(Supplied information)

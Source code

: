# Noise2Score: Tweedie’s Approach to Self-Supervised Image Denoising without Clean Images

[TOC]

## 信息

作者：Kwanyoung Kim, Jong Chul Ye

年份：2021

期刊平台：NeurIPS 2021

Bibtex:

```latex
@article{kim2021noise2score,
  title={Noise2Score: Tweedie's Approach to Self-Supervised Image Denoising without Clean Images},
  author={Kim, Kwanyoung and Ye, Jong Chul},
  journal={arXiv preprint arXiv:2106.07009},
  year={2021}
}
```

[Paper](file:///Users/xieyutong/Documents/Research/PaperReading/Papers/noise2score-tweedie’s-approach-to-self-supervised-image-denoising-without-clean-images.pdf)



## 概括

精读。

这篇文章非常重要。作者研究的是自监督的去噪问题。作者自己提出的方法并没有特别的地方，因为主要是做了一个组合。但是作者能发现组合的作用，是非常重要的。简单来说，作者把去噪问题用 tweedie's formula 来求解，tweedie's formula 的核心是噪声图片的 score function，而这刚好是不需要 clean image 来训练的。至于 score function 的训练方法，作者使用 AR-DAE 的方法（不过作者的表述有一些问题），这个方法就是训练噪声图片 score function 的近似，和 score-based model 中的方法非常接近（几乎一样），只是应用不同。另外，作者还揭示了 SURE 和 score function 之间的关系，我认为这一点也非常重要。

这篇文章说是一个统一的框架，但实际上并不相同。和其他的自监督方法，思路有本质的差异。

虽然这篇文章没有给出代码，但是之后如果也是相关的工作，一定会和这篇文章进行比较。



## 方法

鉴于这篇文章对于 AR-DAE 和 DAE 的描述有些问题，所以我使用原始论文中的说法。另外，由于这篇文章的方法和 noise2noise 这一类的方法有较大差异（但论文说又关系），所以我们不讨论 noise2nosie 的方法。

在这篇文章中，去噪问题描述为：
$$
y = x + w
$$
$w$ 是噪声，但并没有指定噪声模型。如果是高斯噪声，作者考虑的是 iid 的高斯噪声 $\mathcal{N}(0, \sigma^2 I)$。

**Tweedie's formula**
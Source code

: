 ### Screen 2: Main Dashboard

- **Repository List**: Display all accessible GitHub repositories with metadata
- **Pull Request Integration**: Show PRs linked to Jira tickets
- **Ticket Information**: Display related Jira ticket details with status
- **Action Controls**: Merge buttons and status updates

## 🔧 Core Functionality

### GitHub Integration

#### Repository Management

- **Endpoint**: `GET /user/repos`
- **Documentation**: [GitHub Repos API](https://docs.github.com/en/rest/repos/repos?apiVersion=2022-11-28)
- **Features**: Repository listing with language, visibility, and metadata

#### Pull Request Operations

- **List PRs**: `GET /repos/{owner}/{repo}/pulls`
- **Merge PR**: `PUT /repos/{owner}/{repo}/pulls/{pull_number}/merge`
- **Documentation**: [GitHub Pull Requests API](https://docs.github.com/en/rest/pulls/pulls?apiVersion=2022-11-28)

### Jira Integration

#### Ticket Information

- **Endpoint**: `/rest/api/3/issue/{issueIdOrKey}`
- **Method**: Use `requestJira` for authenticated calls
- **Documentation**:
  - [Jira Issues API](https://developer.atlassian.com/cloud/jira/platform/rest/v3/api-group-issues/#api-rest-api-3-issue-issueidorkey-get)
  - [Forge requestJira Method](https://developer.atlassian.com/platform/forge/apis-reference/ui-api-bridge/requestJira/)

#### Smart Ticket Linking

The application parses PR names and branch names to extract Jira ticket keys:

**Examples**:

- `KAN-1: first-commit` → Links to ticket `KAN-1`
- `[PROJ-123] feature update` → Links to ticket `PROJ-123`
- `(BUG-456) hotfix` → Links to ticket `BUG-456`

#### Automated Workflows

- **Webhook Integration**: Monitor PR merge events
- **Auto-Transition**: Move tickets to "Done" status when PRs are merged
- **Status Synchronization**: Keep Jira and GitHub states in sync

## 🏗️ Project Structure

(End Supplied information)
(Supplied information)

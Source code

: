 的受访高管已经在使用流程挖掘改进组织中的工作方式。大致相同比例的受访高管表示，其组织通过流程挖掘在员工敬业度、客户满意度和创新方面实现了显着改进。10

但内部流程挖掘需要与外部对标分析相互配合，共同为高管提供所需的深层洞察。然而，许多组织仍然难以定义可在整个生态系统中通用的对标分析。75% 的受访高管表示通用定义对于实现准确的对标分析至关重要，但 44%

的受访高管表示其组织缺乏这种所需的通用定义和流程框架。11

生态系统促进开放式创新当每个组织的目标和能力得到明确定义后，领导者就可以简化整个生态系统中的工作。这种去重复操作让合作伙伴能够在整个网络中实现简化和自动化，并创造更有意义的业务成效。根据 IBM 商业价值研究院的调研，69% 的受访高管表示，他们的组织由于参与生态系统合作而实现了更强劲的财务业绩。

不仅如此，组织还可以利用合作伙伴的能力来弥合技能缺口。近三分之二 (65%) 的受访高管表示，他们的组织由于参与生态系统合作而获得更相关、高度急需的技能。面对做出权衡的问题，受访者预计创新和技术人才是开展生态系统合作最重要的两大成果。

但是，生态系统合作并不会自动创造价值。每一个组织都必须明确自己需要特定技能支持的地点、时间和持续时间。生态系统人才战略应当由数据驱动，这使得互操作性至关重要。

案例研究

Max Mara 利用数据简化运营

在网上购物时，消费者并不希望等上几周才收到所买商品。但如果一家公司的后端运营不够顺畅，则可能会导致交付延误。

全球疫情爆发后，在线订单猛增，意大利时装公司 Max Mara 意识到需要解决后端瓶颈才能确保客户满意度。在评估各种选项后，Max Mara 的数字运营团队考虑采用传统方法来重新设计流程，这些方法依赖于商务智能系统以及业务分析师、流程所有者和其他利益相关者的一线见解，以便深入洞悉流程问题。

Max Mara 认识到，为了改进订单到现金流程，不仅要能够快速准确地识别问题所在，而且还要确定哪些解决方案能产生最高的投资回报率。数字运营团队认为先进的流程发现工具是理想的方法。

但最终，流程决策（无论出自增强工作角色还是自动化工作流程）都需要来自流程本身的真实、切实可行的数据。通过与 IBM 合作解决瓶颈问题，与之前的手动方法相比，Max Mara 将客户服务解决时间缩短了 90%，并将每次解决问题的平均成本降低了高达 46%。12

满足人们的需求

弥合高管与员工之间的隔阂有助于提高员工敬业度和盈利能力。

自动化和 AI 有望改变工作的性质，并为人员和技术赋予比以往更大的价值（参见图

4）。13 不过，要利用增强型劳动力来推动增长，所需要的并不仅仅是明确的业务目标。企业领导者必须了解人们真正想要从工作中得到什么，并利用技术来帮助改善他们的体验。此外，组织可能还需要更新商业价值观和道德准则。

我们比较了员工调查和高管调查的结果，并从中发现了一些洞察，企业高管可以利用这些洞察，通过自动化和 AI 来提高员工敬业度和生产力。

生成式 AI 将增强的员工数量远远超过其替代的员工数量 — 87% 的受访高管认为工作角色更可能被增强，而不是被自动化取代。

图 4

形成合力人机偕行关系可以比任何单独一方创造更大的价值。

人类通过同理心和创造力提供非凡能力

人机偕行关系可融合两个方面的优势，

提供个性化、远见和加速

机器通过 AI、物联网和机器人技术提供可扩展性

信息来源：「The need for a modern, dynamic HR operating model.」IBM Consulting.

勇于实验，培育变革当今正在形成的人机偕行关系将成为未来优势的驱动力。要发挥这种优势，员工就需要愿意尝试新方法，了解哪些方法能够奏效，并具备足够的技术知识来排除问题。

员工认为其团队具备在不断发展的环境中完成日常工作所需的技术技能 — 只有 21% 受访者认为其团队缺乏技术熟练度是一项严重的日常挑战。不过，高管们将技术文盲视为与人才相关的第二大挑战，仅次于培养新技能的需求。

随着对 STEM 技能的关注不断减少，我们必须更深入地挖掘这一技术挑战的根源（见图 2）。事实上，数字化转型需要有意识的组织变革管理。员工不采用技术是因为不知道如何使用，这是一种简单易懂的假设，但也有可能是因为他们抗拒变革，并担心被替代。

(End Supplied information)

■ **What to do**:
Please give again the lines above between the line holding "4）。13 不过，要利用增强" and the line holding "随着对 STEM 技能的关注不断减少，我们必须更深入地挖掘这一技术挑战的根源（见图", inclusive, exactly as they are and with nothing added.

■ **Response box**:
4）。13 不过，要利用增强型劳动力来推动增长，所需要的并不仅仅是明确的业务目标。企业领导者必须了解人们真正想要从工作中得到什么，并利用技术来帮助改善他们的体验。此外，组织可能还需要更新商业价值观和道德准则。

我们比较了员工调查和高管调查的结果，并从中发现了一些洞察，企业高管可以利用这些洞察，通过自动化和 AI 来提高员工敬业度和生产力。

生成式 AI 将增强的员工数量远远超过其替代的员工数量 — 87% 的受访高管认为工作角色更可能被增强，而不是被自动化取代。

图 4

形成合力人机偕行关系可以比任何单独一方创造更大的价值。

人类通过同理心和创造力提供非凡能力

人机偕行关系可融合两个方面的优势，

提供个性化、远见和加速

机器通过 AI、物联网和机器人技术提供可扩展性

信息来源：「The need for a modern, dynamic HR operating model.」IBM Consulting.

勇于实验，培育变革当今正在形成的人机偕行关系将成为未来优势的驱动力。要发挥这种优势，员工就需要愿意尝试新方法，了解哪些方法能够奏效，并具备足够的技术知识来排除问题。

员工认为其团队具备在不断发展的环境中完成日常工作所需的技术技能 — 只有 21% 受访者认为其团队缺乏技术熟练度是一项严重的日常挑战。不过，高管们将技术文盲视为与人才相关的第二大挑战，仅次于培养新技能的需求。

随着对 STEM 技能的关注不断减少，我们必须更深入地挖掘这一技术挑战的根源（见图 2）。事实上，数字化转型需要有意识的组织变革管理。员工不采用技术是因为不知道如何使用，这是一种简单易懂的假设，但也有可能是因为他们抗拒变革，并担心被替代。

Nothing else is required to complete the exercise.